米国株式が長期市場実績で秀でてきた理由

 長期的な視野で国際分散投資を目指す上で、米国株に絞って投資するのが良いのか「オルカン」(オールカントリー=世界株式)が良いのかが議論されています。参考までに、8月末時点での長期市場実績を米国株、世界株、日本株の総収益指数で比較してみました(図表2)。

「円建ての米国株」は出色のパフォーマンスで、約30年前(1993年1月)を起点にすると21.8倍に成長してきました。昨年来の為替の円安(ドル高)傾向に伴う為替差益が寄与し、円建て米国株のパフォーマンスが向上したことがわかります。円建ての世界株式(MSCI世界株価指数の総収益指数)は同じ期間に11.9倍となりました。

 一方、日本株(TOPIX[東証株価指数]の総収益指数)は最近こそパフォーマンスが改善していますが、1993年1月対比では2.9倍にとどまっています。

 世界株に分散投資することでリスクはやや低減できたものの、米国株のみの分散投資よりリターンが低くなってきたことがわかります。米国は移民効果で総人口や労働人口が伸び続けており、GDP(国内総生産)規模は世界1位を続けています。

 生成AI(人口知能)に象徴されるイノベーション(技術革新)や資本主義経済をけん引する世界の中核的存在であり続ける状況に変わりはないでしょう。

 なお、MSCI指数ベースで比較すると、米国株式市場の予想平均ROE(株主資本利益率)は17.8%と他市場を圧倒しています(例:日本株式市場の予想平均ROEは8.9%)。
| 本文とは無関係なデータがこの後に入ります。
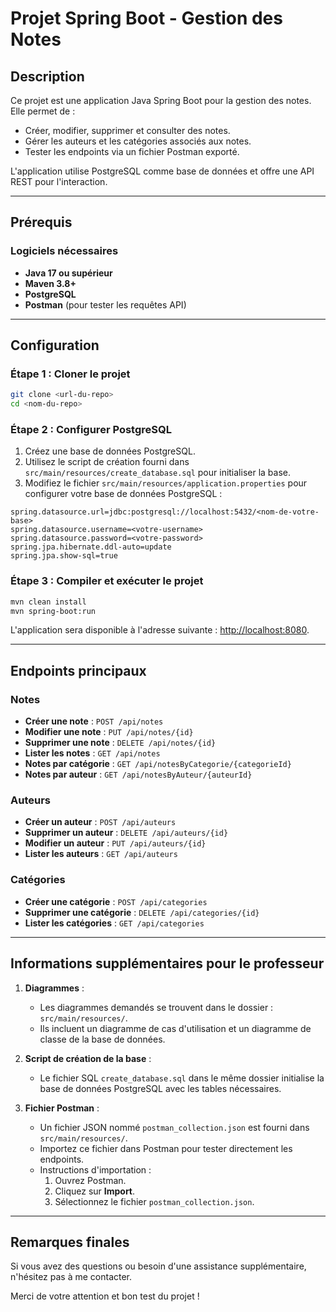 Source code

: # Projet Spring Boot - Gestion des Notes

## Description
Ce projet est une application Java Spring Boot pour la gestion des notes. Elle permet de :
- Créer, modifier, supprimer et consulter des notes.
- Gérer les auteurs et les catégories associés aux notes.
- Tester les endpoints via un fichier Postman exporté.

L'application utilise PostgreSQL comme base de données et offre une API REST pour l'interaction.

---

## Prérequis

### Logiciels nécessaires
- **Java 17 ou supérieur**
- **Maven 3.8+**
- **PostgreSQL**
- **Postman** (pour tester les requêtes API)

---

## Configuration

### Étape 1 : Cloner le projet
```bash
git clone <url-du-repo>
cd <nom-du-repo>
```

### Étape 2 : Configurer PostgreSQL
1. Créez une base de données PostgreSQL.
2. Utilisez le script de création fourni dans `src/main/resources/create_database.sql` pour initialiser la base.
3. Modifiez le fichier `src/main/resources/application.properties` pour configurer votre base de données PostgreSQL :

```properties
spring.datasource.url=jdbc:postgresql://localhost:5432/<nom-de-votre-base>
spring.datasource.username=<votre-username>
spring.datasource.password=<votre-password>
spring.jpa.hibernate.ddl-auto=update
spring.jpa.show-sql=true
```

### Étape 3 : Compiler et exécuter le projet
```bash
mvn clean install
mvn spring-boot:run
```

L'application sera disponible à l'adresse suivante : [http://localhost:8080](http://localhost:8080).

---

## Endpoints principaux

### Notes
- **Créer une note** : `POST /api/notes`
- **Modifier une note** : `PUT /api/notes/{id}`
- **Supprimer une note** : `DELETE /api/notes/{id}`
- **Lister les notes** : `GET /api/notes`
- **Notes par catégorie** : `GET /api/notesByCategorie/{categorieId}`
- **Notes par auteur** : `GET /api/notesByAuteur/{auteurId}`

### Auteurs
- **Créer un auteur** : `POST /api/auteurs`
- **Supprimer un auteur** : `DELETE /api/auteurs/{id}`
- **Modifier un auteur** : `PUT /api/auteurs/{id}`
- **Lister les auteurs** : `GET /api/auteurs`

### Catégories
- **Créer une catégorie** : `POST /api/categories`
- **Supprimer une catégorie** : `DELETE /api/categories/{id}`
- **Lister les catégories** : `GET /api/categories`

---

## Informations supplémentaires pour le professeur
1. **Diagrammes** :
   - Les diagrammes demandés se trouvent dans le dossier : `src/main/resources/`.
   - Ils incluent un diagramme de cas d'utilisation et un diagramme de classe de la base de données.

2. **Script de création de la base** :
   - Le fichier SQL `create_database.sql` dans le même dossier initialise la base de données PostgreSQL avec les tables nécessaires.

3. **Fichier Postman** :
   - Un fichier JSON nommé `postman_collection.json` est fourni dans `src/main/resources/`.
   - Importez ce fichier dans Postman pour tester directement les endpoints.
   - Instructions d'importation :
     1. Ouvrez Postman.
     2. Cliquez sur **Import**.
     3. Sélectionnez le fichier `postman_collection.json`.

---

## Remarques finales
Si vous avez des questions ou besoin d'une assistance supplémentaire, n'hésitez pas à me contacter.

Merci de votre attention et bon test du projet !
 株主資本に対する利益率が平均的に高いことに加え、活発な自社株買いに象徴される株主還元を重視する経営姿勢は世界一とみられます。

 なお、米国では一般的な投資家に「Stay Invested」(長期投資が大切)といわれる投資教育が根付いており、押し目買いや積み増し買いの意欲が旺盛とされています。長期目線では今後も米国株式を中心とする国際分散投資を構築することが合理的と考えられます。